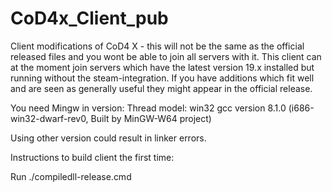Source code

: # CoD4x_Client_pub
Client modifications of CoD4 X - this will not be the same as the official released files and you wont be able to join all servers with it.
This client can at the moment join servers which have the latest version 19.x installed but running without the steam-integration.
If you have additions which fit well and are seen as generally useful they might appear in the official release.

You need Mingw in version:
Thread model: win32 
gcc version 8.1.0 (i686-win32-dwarf-rev0, Built by MinGW-W64 project)

Using other version could result in linker errors.

Instructions to build client the first time:


Run ./compiledll-release.cmd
========================================================================
- [WORK TO COMPLETE]: The expected output is each line of the records above that includes the word "official".

- [REPLY]:
Client modifications of CoD4 X - this will not be the same as the official released files and you wont be able to join all servers with it.
If you have additions which fit well and are seen as generally useful they might appear in the official release.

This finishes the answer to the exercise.